Кей потянулась за чаем и с ужасом увидела, что руки дрожат. Дабы не привлекать к ним внимания, она не поставила кружку на место, а поднесла ко рту, стараясь не промахнуться. Трясло все сильнее. Чай расплескался на диванную подушку. Кей резко опустила кружку и носовым платком попыталась промокнуть здоровенное пятно.
Потом встретилась взглядом с Микки и сникла. Упершись локтями в колени, закрыла лицо.
– Вот, Микки! – сказала Кей. – Посмотри, в кого я превратилась! Неужели вправду на войне мы с тобой делали то, что делали? Иногда по утрам я не могу заставить себя встать с постели. Господи, мы таскали носилки! Помню, как поднимала... – она вытянула руки, – разорванное тело ребенка... Да что ж такое со мной?
– Ты сама знаешь, – тихо ответила Микки.
Кей села прямо и отвернулась, чувствуя к себе отвращение.
– Тысячи людей пережили то же самое. Каждый потерял кого-нибудь или что-нибудь. Выйди на любую лондонскую улицу, протяни руку и коснешься человека, который потерял любимого, ребенка, друга... Но я не могу это преодолеть, Микки. Не могу преодолеть. – Она горько усмехнулась. – Преодолеть. Смешно! Будто горе – разрушенный дом, и тебе нужно пробраться через развалины... Я заблудилась в своих развалинах, Микки. Не могу из них выбраться. И кажется, не хочу выбираться, вот в чем штука. Вся моя жизнь по-прежнему в развалинах...
На секунду перехватило горло. Кей оглядела каюту и заговорила спокойнее:
– Помнишь вечер, когда мы все тут собрались? Как раз перед... Порой я вспоминаю то время.
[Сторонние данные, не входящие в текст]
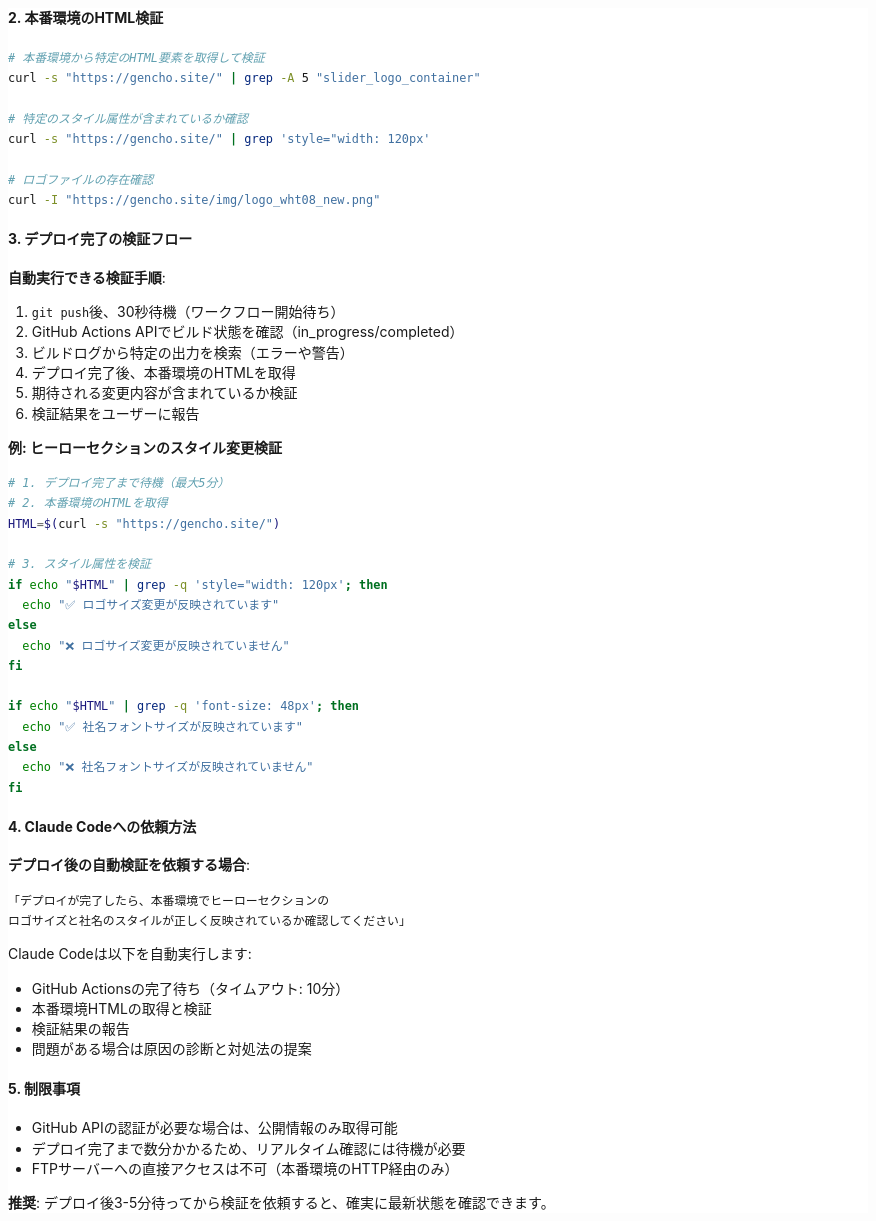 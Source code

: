 #### 2. 本番環境のHTML検証
```bash
# 本番環境から特定のHTML要素を取得して検証
curl -s "https://gencho.site/" | grep -A 5 "slider_logo_container"

# 特定のスタイル属性が含まれているか確認
curl -s "https://gencho.site/" | grep 'style="width: 120px'

# ロゴファイルの存在確認
curl -I "https://gencho.site/img/logo_wht08_new.png"
```

#### 3. デプロイ完了の検証フロー

**自動実行できる検証手順**:
1. `git push`後、30秒待機（ワークフロー開始待ち）
2. GitHub Actions APIでビルド状態を確認（in_progress/completed）
3. ビルドログから特定の出力を検索（エラーや警告）
4. デプロイ完了後、本番環境のHTMLを取得
5. 期待される変更内容が含まれているか検証
6. 検証結果をユーザーに報告

**例: ヒーローセクションのスタイル変更検証**
```bash
# 1. デプロイ完了まで待機（最大5分）
# 2. 本番環境のHTMLを取得
HTML=$(curl -s "https://gencho.site/")

# 3. スタイル属性を検証
if echo "$HTML" | grep -q 'style="width: 120px'; then
  echo "✅ ロゴサイズ変更が反映されています"
else
  echo "❌ ロゴサイズ変更が反映されていません"
fi

if echo "$HTML" | grep -q 'font-size: 48px'; then
  echo "✅ 社名フォントサイズが反映されています"
else
  echo "❌ 社名フォントサイズが反映されていません"
fi
```

#### 4. Claude Codeへの依頼方法

**デプロイ後の自動検証を依頼する場合**:
```
「デプロイが完了したら、本番環境でヒーローセクションの
ロゴサイズと社名のスタイルが正しく反映されているか確認してください」
```

Claude Codeは以下を自動実行します:
- GitHub Actionsの完了待ち（タイムアウト: 10分）
- 本番環境HTMLの取得と検証
- 検証結果の報告
- 問題がある場合は原因の診断と対処法の提案

#### 5. 制限事項

- GitHub APIの認証が必要な場合は、公開情報のみ取得可能
- デプロイ完了まで数分かかるため、リアルタイム確認には待機が必要
- FTPサーバーへの直接アクセスは不可（本番環境のHTTP経由のみ）

**推奨**: デプロイ後3-5分待ってから検証を依頼すると、確実に最新状態を確認できます。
Прямо извожу себя мыслями о нем. А ты помнишь?
– Помню, – кивнула Микки.
– Тогда я вернулась из Бетнал-Грин. Ты приготовила джин-слинг.
– «Буравчик».21
– «Буравчик»? – Кей подняла взгляд. – Точно?
Микки кивнула.
– Разве лимонов не было?
– Какие, к черту, лимоны? Где бы ты их достала? У нас был сок лайма, во фляжке Бинки, помнишь?